#### EXERCISE DETAILS
Pick every line out of the entries below that holds the string "will", and report them.

#### LISTED RECORDS
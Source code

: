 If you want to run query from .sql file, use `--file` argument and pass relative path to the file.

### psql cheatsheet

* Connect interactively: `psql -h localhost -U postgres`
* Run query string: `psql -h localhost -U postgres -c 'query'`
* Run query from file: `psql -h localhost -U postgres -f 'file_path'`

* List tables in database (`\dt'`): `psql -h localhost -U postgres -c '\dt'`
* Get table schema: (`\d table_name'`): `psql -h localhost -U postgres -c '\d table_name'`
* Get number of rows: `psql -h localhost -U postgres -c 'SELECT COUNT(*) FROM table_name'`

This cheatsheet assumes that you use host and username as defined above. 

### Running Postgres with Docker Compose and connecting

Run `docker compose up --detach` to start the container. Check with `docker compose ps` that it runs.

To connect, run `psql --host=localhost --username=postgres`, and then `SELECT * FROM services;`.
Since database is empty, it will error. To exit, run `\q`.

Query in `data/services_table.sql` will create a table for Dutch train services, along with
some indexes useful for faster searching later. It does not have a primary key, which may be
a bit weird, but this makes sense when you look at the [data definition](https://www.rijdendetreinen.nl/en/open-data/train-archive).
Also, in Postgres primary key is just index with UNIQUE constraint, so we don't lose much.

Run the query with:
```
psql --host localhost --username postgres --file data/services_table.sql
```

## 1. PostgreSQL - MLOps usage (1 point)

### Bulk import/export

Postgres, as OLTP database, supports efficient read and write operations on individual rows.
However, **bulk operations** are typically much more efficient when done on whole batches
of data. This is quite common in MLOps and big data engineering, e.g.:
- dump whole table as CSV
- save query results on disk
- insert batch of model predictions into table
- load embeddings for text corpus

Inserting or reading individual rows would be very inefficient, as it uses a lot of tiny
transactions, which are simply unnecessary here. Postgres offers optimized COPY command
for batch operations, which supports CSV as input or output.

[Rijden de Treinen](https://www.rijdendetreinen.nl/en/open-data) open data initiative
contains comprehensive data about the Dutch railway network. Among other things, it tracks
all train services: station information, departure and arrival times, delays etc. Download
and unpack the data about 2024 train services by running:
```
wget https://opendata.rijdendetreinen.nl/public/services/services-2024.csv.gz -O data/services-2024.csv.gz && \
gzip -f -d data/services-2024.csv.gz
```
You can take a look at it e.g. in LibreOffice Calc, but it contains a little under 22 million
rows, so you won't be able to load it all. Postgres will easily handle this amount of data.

#### WRITTEN RESPONSE
Since database is empty, it will error. To exit, run `\q`.
Query in `data/services_table.sql` will create a table for Dutch train services, along with
rows, so you won't be able to load it all. Postgres will easily handle this amount of data.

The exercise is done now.